Whereas with Sleepy Hollow?  I have no idea how it’s going to turn out.  I watch because I’m four episodes in and there’s crazy Sandman people and Ichabod Crane talking to the Onstar lady and crazy sisters and all sorts of things where when they go to commercial break I actually don’t have a good sense of how it’ll end.

I think that predictability is killing SHIELD.  It’s a 1970s show in 2010 trappings, where everything is going to be wrapped up at the end of the episode.  It’s a CBS show for an audience that doesn’t much want CBS, and I don’t know how it’s playing with the CBS crowd but considering it’s hemhorrhaging ratings I suspect the sixty-plus crowd isn’t tuning in either.

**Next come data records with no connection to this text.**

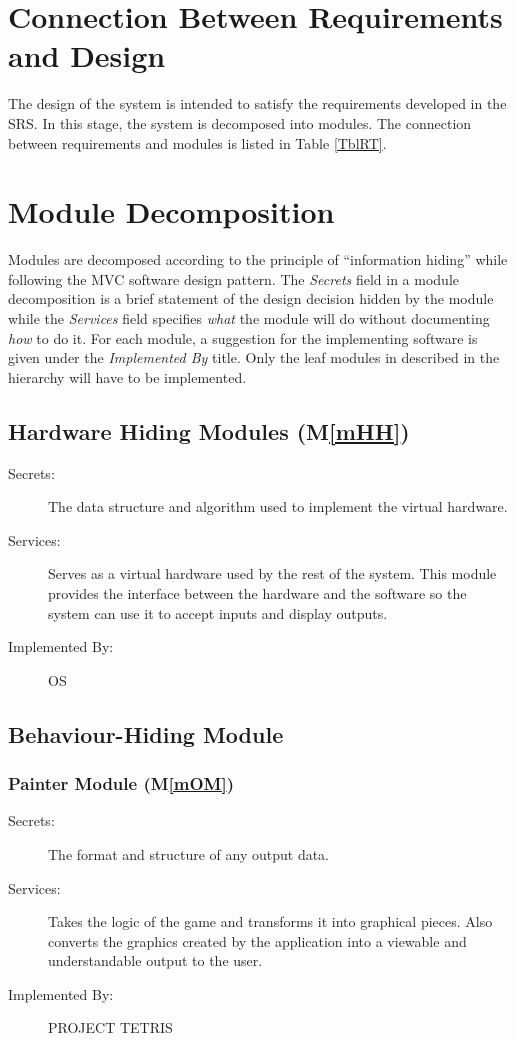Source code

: \documentclass[12pt, titlepage]{article}
\newcommand{\mref}[1]{M\ref{#1}}
\begin{document}
\section{Connection Between Requirements and Design} \label{SecConnection}
The design of the system is intended to satisfy the requirements developed in
the SRS. In this stage, the system is decomposed into modules. The connection
between requirements and modules is listed in Table \ref{TblRT}.


\section{Module Decomposition} \label{SecMD}
Modules are decomposed according to the principle of ``information hiding'' while following
the MVC software design pattern. The \emph{Secrets} field in a module
decomposition is a brief statement of the design decision hidden by the
module while the \emph{Services} field specifies \emph{what} the module will do
without documenting \emph{how} to do it. For each module, a suggestion for the
implementing software is given under the \emph{Implemented By} title.
Only the leaf modules in described in the hierarchy will have to be implemented.
\subsection{Hardware Hiding Modules (\mref{mHH})}
\begin{description}
\item[Secrets:]The data structure and algorithm used to implement the virtual
  hardware.
\item[Services:]Serves as a virtual hardware used by the rest of the
  system. This module provides the interface between the hardware and the
  software so the system can use it to accept inputs and display outputs.
\item[Implemented By:] OS
\end{description}

\subsection{Behaviour-Hiding Module}
\subsubsection{Painter Module (\mref{mOM})}
\begin{description}
\item[Secrets:]The format and structure of any output data.
\item[Services:] Takes the logic of the game and transforms it into graphical pieces. Also converts the graphics created by the application 
into a viewable and understandable output to the user.
\item[Implemented By:] PROJECT TETRIS
\end{description}
\end{document}
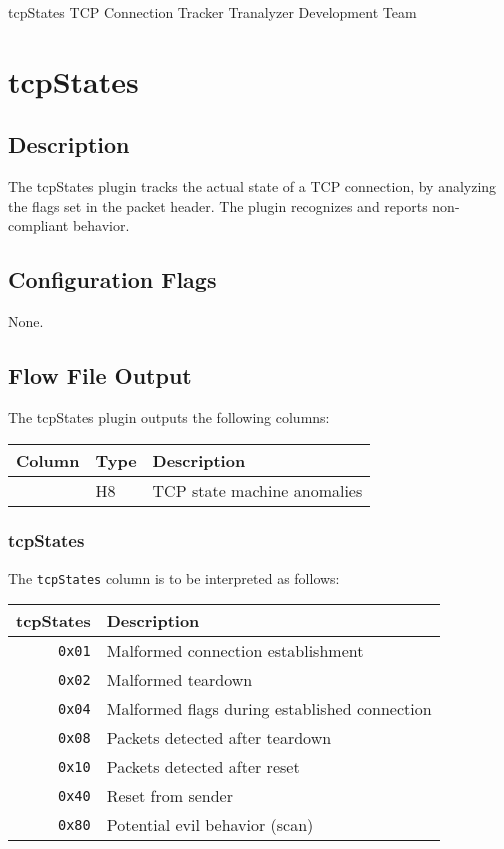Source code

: \documentclass[documentation]{subfiles}
\begin{document}
\trantitle
    {tcpStates}
    {TCP Connection Tracker}
    {Tranalyzer Development Team} %

\section{tcpStates}\label{s:tcpStates}

\subsection{Description}
The tcpStates plugin tracks the actual state of a TCP connection, by analyzing the flags set in the packet header. The plugin recognizes and reports non-compliant behavior.

\subsection{Configuration Flags}
None.

\subsection{Flow File Output}
The tcpStates plugin outputs the following columns:
\begin{longtable}{lll}
    \toprule
    {\bf Column} & {\bf Type} & {\bf Description}\\
    \midrule\endhead%
    {\tt\nameref{tcpStates}} & H8 & TCP state machine anomalies\\
    \bottomrule
\end{longtable}

\subsubsection{tcpStates}\label{tcpStates}
The {\tt tcpStates} column is to be interpreted as follows:
\begin{longtable}{rl}
    \toprule
    {\bf tcpStates} & {\bf Description} \\
    \midrule\endhead%
    {\tt 0x01} & Malformed connection establishment \\
    {\tt 0x02} & Malformed teardown \\
    {\tt 0x04} & Malformed flags during established connection \\
    {\tt 0x08} & Packets detected after teardown \\
    {\tt 0x10} & Packets detected after reset \\
    {\tt 0x40} & Reset from sender \\
    {\tt 0x80} & Potential evil behavior (scan)\\
    \bottomrule
\end{longtable}
\end{document}
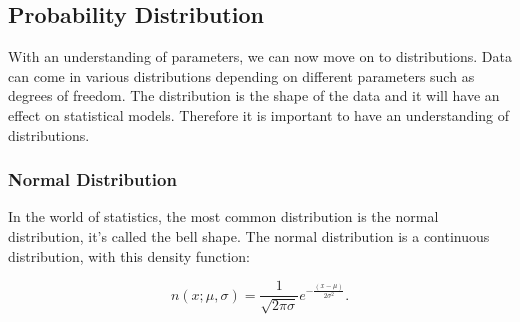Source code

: \subsection{Probability Distribution}
With an understanding of parameters, we can now move on to distributions. Data can come in various distributions depending on different parameters such
as degrees of freedom. The distribution is the shape of the data and it will have
an effect on statistical models. Therefore it is important to have an understanding of distributions.
\subsubsection{Normal Distribution}

In the world of statistics, the most common distribution is the normal distribution, it's called the bell shape. The normal distribution is a continuous distribution, with this density function:

\begin{equation}
n(x;\mu,\sigma) =\frac{1}{\sqrt{2\pi\sigma}}e^{-\frac{(x-\mu)}{2\sigma^2}}.
\end{equation}


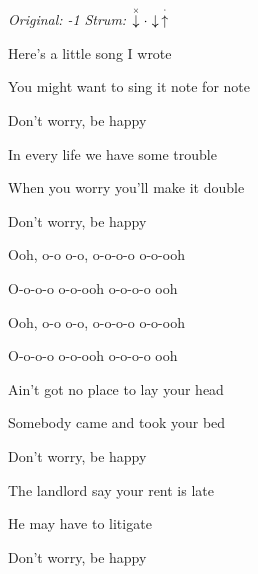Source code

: \begin{song}


\begin{headerbox}
\RaiseBoxWithAccents
{} \quad
\textit{Original: -1} \quad
\textit{Strum:} $\ChuckDown\Miss\Down\StaccatoUp$ 
\end{headerbox}


\begin{strumbox}
\end{strumbox}

\bigskip

\Large

 Here's a little song I wrote \par
You might want to sing it note for note \par
Don't worry, be happy \par

\bigskip

 In every life we have some trouble \par
{} When you worry you'll make it double \par
Don't worry, be happy  \par

\bigskip

\begin{chorusboxwide}{\Chorus}
Ooh, o-o o-o, o-o-o-o o-o-ooh  \par
O-o-o-o o-o-ooh  o-o-o-o ooh  \par
{}Ooh, o-o o-o, o-o-o-o o-o-ooh  \par
O-o-o-o o-o-ooh  o-o-o-o ooh  \par
\end{chorusboxwide}

\bigskip

 Ain't got no place to lay your head \par
{} Somebody came and took your bed \par
Don't worry, be happy \par

\bigskip

The landlord say your rent is late \par
{} He may have to litigate \par
Don't worry, be happy \par


\end{song}
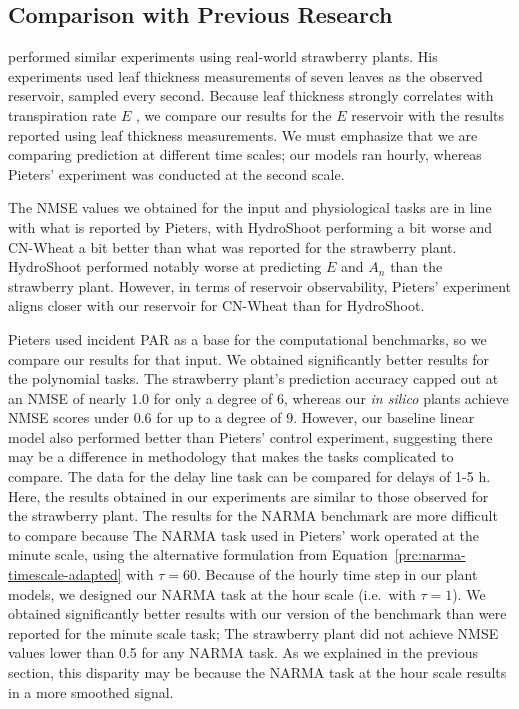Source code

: \subsection{Comparison with Previous Research}

\citet{pieters_reservoir_2022} performed similar experiments using real-world strawberry plants.
His experiments used leaf thickness measurements of seven leaves as the observed reservoir, sampled every second.
Because leaf thickness strongly correlates with transpiration rate $E$ \citep{giuliani_coordination_2013}, we compare our results for the $E$ reservoir with the results reported using leaf thickness measurements.
We must emphasize that we are comparing prediction at different time scales; our models ran hourly, whereas Pieters' experiment was conducted at the second scale.

    The NMSE values we obtained for the input and physiological tasks are in line with what is reported by Pieters, with HydroShoot performing a bit worse and CN-Wheat a bit better than what was reported for the strawberry plant.
HydroShoot performed notably worse at predicting $E$ and $A_n$ than the strawberry plant.
However, in terms of reservoir observability, Pieters' experiment aligns closer with our reservoir for CN-Wheat than for HydroShoot.


Pieters used incident PAR as a base for the computational benchmarks, so we compare our results for that input.
We obtained significantly better results for the polynomial tasks.
The strawberry plant's prediction accuracy capped out at an NMSE of nearly 1.0 for only a degree of 6, whereas our \textit{in silico} plants achieve NMSE scores under 0.6 for up to a degree of 9.
However, our baseline linear model also performed better than Pieters' control experiment, suggesting there may be a difference in methodology that makes the tasks complicated to compare. 
The data for the delay line task can be compared for delays of 1-5 \unit{\hour}. 
Here, the results obtained in our experiments are similar to those observed for the strawberry plant.
The results for the NARMA benchmark are more difficult to compare because The NARMA task used in Pieters' work operated at the minute scale, using the alternative formulation from \mbox{Equation \ref{prc:narma-timescale-adapted}} with $\tau=60$.
Because of the hourly time step in our plant models, we designed our NARMA task at the hour scale (i.e.\ with $\tau=1$).
We obtained significantly better results with our version of the benchmark than were reported for the minute scale task; 
The strawberry plant did not achieve NMSE values lower than 0.5 for any NARMA task.
As we explained in the previous section, this disparity may be because the NARMA task at the hour scale results in a more smoothed signal.

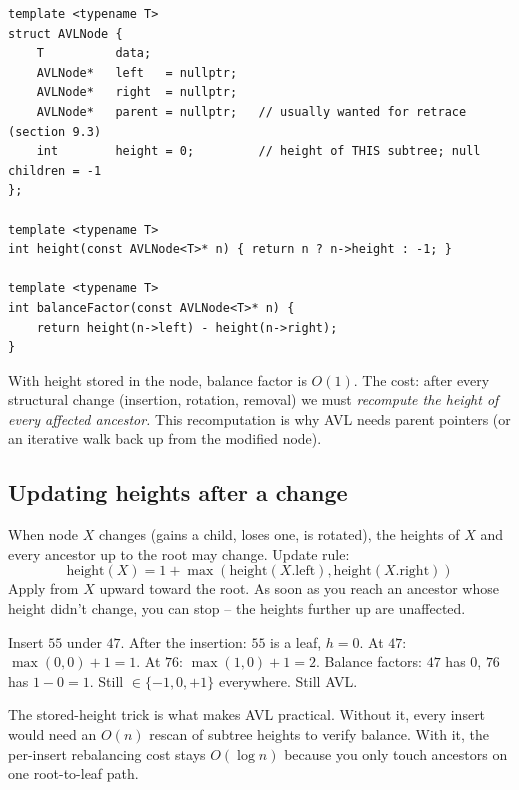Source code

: \documentclass[11pt]{article}
\begin{document}
\begin{lstlisting}
template <typename T>
struct AVLNode {
    T          data;
    AVLNode*   left   = nullptr;
    AVLNode*   right  = nullptr;
    AVLNode*   parent = nullptr;   // usually wanted for retrace (section 9.3)
    int        height = 0;         // height of THIS subtree; null children = -1
};

template <typename T>
int height(const AVLNode<T>* n) { return n ? n->height : -1; }

template <typename T>
int balanceFactor(const AVLNode<T>* n) {
    return height(n->left) - height(n->right);
}
\end{lstlisting}

With height stored in the node, balance factor is $O(1)$. The cost: after every structural change (insertion, rotation, removal) we must \emph{recompute the height of every affected ancestor.} This recomputation is why AVL needs parent pointers (or an iterative walk back up from the modified node).

\subsection*{Updating heights after a change}

When node $X$ changes (gains a child, loses one, is rotated), the heights of $X$ and every ancestor up to the root may change. Update rule:
\[
\text{height}(X) = 1 + \max(\text{height}(X.\text{left}), \text{height}(X.\text{right}))
\]
Apply from $X$ upward toward the root. As soon as you reach an ancestor whose height didn't change, you can stop -- the heights further up are unaffected.

\begin{center}
\end{center}

Insert $55$ under $47$. After the insertion: $55$ is a leaf, $h=0$. At $47$: $\max(0, 0) + 1 = 1$. At $76$: $\max(1, 0) + 1 = 2$. Balance factors: $47$ has $0$, $76$ has $1 - 0 = 1$. Still $\in \{-1, 0, +1\}$ everywhere. Still AVL.

\begin{ideabox}
The stored-height trick is what makes AVL practical. Without it, every insert would need an $O(n)$ rescan of subtree heights to verify balance. With it, the per-insert rebalancing cost stays $O(\log n)$ because you only touch ancestors on one root-to-leaf path.
\end{ideabox}
\end{document}
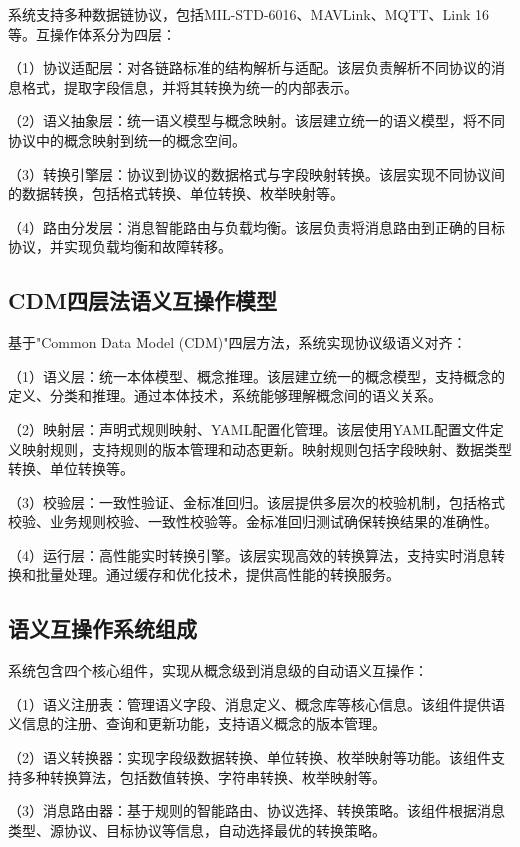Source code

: 系统支持多种数据链协议，包括MIL-STD-6016、MAVLink、MQTT、Link 16等。互操作体系分为四层：

（1）协议适配层：对各链路标准的结构解析与适配。该层负责解析不同协议的消息格式，提取字段信息，并将其转换为统一的内部表示。

（2）语义抽象层：统一语义模型与概念映射。该层建立统一的语义模型，将不同协议中的概念映射到统一的概念空间。

（3）转换引擎层：协议到协议的数据格式与字段映射转换。该层实现不同协议间的数据转换，包括格式转换、单位转换、枚举映射等。

（4）路由分发层：消息智能路由与负载均衡。该层负责将消息路由到正确的目标协议，并实现负载均衡和故障转移。

\subsection{CDM四层法语义互操作模型}

基于"Common Data Model (CDM)"四层方法，系统实现协议级语义对齐：

（1）语义层：统一本体模型、概念推理。该层建立统一的概念模型，支持概念的定义、分类和推理。通过本体技术，系统能够理解概念间的语义关系。

（2）映射层：声明式规则映射、YAML配置化管理。该层使用YAML配置文件定义映射规则，支持规则的版本管理和动态更新。映射规则包括字段映射、数据类型转换、单位转换等。

（3）校验层：一致性验证、金标准回归。该层提供多层次的校验机制，包括格式校验、业务规则校验、一致性校验等。金标准回归测试确保转换结果的准确性。

（4）运行层：高性能实时转换引擎。该层实现高效的转换算法，支持实时消息转换和批量处理。通过缓存和优化技术，提供高性能的转换服务。

\subsection{语义互操作系统组成}

系统包含四个核心组件，实现从概念级到消息级的自动语义互操作：

（1）语义注册表：管理语义字段、消息定义、概念库等核心信息。该组件提供语义信息的注册、查询和更新功能，支持语义概念的版本管理。

（2）语义转换器：实现字段级数据转换、单位转换、枚举映射等功能。该组件支持多种转换算法，包括数值转换、字符串转换、枚举映射等。

（3）消息路由器：基于规则的智能路由、协议选择、转换策略。该组件根据消息类型、源协议、目标协议等信息，自动选择最优的转换策略。

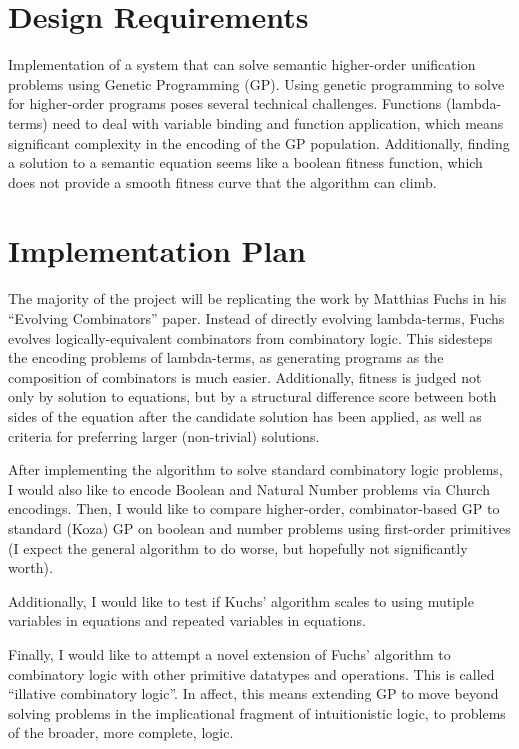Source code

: \documentclass{article}
\begin{document}

\section{Design Requirements}

Implementation of a system that can solve semantic higher-order unification
problems using Genetic Programming (GP). Using genetic programming to
solve for higher-order programs poses several technical challenges.
Functions (lambda-terms) need to deal with variable binding and
function application, which means significant complexity in the
encoding of the GP population. Additionally, finding a solution to a
semantic equation seems like a boolean fitness function, which does
not provide a smooth fitness curve that the algorithm can climb. 

\section{Implementation Plan}

The majority of the project will be replicating the work by Matthias
Fuchs in his ``Evolving Combinators'' paper. Instead of directly
evolving lambda-terms, Fuchs evolves logically-equivalent combinators
from combinatory logic. This sidesteps the encoding problems of
lambda-terms, as generating programs as the composition of combinators
is much easier. Additionally, fitness is judged not only by solution
to equations, but by a structural difference score between both sides
of the equation after the candidate solution has been applied, as well
as criteria for preferring larger (non-trivial) solutions.

After implementing the algorithm to solve standard combinatory logic
problems, I would also like to encode Boolean and Natural Number
problems via Church encodings. Then, I would like to compare
higher-order, combinator-based GP to standard (Koza) GP on boolean and
number problems using first-order primitives (I expect the general
algorithm to do worse, but hopefully not significantly worth).

Additionally, I would like to test if Kuchs' algorithm scales to using
mutiple variables in equations and repeated variables in equations.

Finally, I would like to attempt a novel extension of Fuchs' algorithm
to combinatory logic with other primitive datatypes and operations.
This is called ``illative combinatory logic''. In affect, this means
extending GP to move beyond solving problems in the implicational
fragment of intuitionistic logic, to problems of the broader, more
complete, logic.
\end{document}
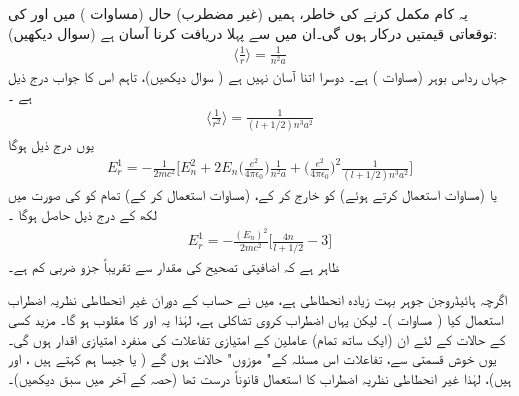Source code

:  یہ کام مکمل کرنے کی خاطر،  ہمیں (غیر مضطرب)  حال   (مساوات  )  میں  اور  کی توقعاتی قیمتیں درکار ہوں گی۔ان میں سے   پہلا دریافت کرنا  آسان ہے  (سوال    دیکھیں):
\begin{align}\label{مساوات_غیر_مضطرب_آر_ایک}
\big\langle \frac{1}{r} \big\rangle = \frac{1}{n^2 a}
\end{align}
جہاں  رداس بوہر (مساوات  )  ہے۔  دوسرا اتنا آسان نہیں ہے ( سوال    دیکھیں)،  تاہم اس کا جواب درج ذیل ہے ۔
\begin{align}\label{مساوات_غیر_مضطرب_آر_دوم}
\big\langle \frac{1}{r^2} \big\rangle = \frac{1}{(l + 1/2)n^3 a^2}
\end{align}
یوں درج ذیل ہوگا 
\begin{align*}
E_r^1 = - \frac{1}{2mc^2} \big [ E_n^2 + 2 E_n \big(\frac{e^2}{4 \pi \epsilon_0}\big) \frac{1}{n^2 a} + \big(\frac{e^2}{4 \pi \epsilon_0}\big)^2 \frac{1}{(l + 1/2)n^3 a^2} \big ]
\end{align*}
یا (مساوات    استعمال کرتے ہوئے)   کو خارج  کر کے،   (مساوات  استعمال کر کے)  تمام  کو   کی صورت میں لکھ کے درج ذیل حاصل ہوگا ۔
\begin{align}\label{مساوات_غیر_مضطرب_اضافیتی_تصحیح}
E_r^1 = - \frac{(E_n)^2}{2mc^2} \big [ \frac{4n}{l + 1/2} - 3 \big ]
\end{align}
ظاہر ہے کہ اضافیتی تصحیح کی مقدار  سے تقریباً  جزو ضربی   کم ہے۔

اگرچہ ہائیڈروجن جوہر بہت زیادہ انحطاطی ہے،   میں نے حساب کے دوران غیر انحطاطی نظریہ اضطراب استعمال کیا ( مساوات )۔  لیکن  یہاں  اضطراب کروی تشاکلی ہے،   لہٰذا    یہ  اور  کا مقلوب ہو گا۔  مزید کسی    کے   حالات کے لئے  ان  (ایک ساتھ تمام)   عاملین   کے امتیازی تفاعلات کی  منفرد امتیازی اقدار ہوں گی۔  یوں خوش قسمتی سے،  تفاعلات  اس مسئلہ کے" موزوں"  حالات  ہوں گے (  یا جیسا ہم کہتے ہیں ،  اور   ہیں)،   لہٰذا   غیر انحطاطی نظریہ اضطراب کا استعمال قانوناً   درست تھا  (حصہ  کے آخر میں سبق دیکھیں)۔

Maybe Sleepy Hollow will get too wild and lose us.  That’s always a danger.  But better a high-wire act that falls off than a guy walking the beat.

4 Comments

  1. BenjaminJB
    Nov 8, 2013

    Interesting–it sounds like SHIELD has turned one of its major strengths into a weakness: because it’s tied to existing and currently-profitable IP, they’re hamstrung as to what they can do or show.

    I mean, they could introduce Doctor Strange–but that would be a low budget version that someone at corporate might nix since they have talks for a DS movie. And if they wanted to introduce their own supers, it would have to pass several hurdles: does this make sense with the larger Marvel universe? Will it just look like we’ve filed the serial numbers off our own IP?

    So while the affiliation with the Marvel movies set the bar high for SHIELD, it might be an anchor too.

  2. Chris Hallquist
    Nov 8, 2013

    >And what we’re getting is CSI procedurals with a touch of Marvel magic, but it feels grudging, as though really they don’t like all of these whacky superhero antics and don’t want to spend the budget on it.

    I wonder if part of the problem with Agents of SHIELD is they don’t HAVE the budget for all the stuff they want to do.

    When I saw the first episode, when J. August Richards’ character showed off his powers for the first time, I thought, “That was awesome! Normally you don’t get to see stuff like that on a television show!” But it quickly became obvious (to me, anyway) that that moment was the product of carefully-orchestrated special effects budget stretching.

    For crying out loud, first season Buffy tried to make staking vamps happen off-screen as much as possible, because the dusting effect was so expensive. And then you read the comics, and it’s clear that part of the reason the comics were so ridiculous is that Joss Whedon was blowing off seven years of frustration with limited special effects budgets, so that’s why you got things like turning Dawn into a giant for no reason.

  3. Chris Hallquist
    Nov 8, 2013

    “…because it’s too early in the season to kill anyone yet.”

    With Joss Whedon running the show, there was a moment there where I honestly wasn’t sure. I bet he would love to pull something like that if the executives would let him.

  4. Chris Hallquist
    Nov 8, 2013

    “…where everything is going to be wrapped up at the end of the episode.”

    Not technically true. They’ve got Project Centipede, what really happened with Coulson’s resurrection, and Skye’s parents. The real problem is that, while they’re trying to have longer plot arcs, they haven’t made us care about any of them yet.

    It reminds me of season 1 Supernatural: nominally it was about the brothers searching for their dad, but most episodes did so little with that plot it was hard to care about it.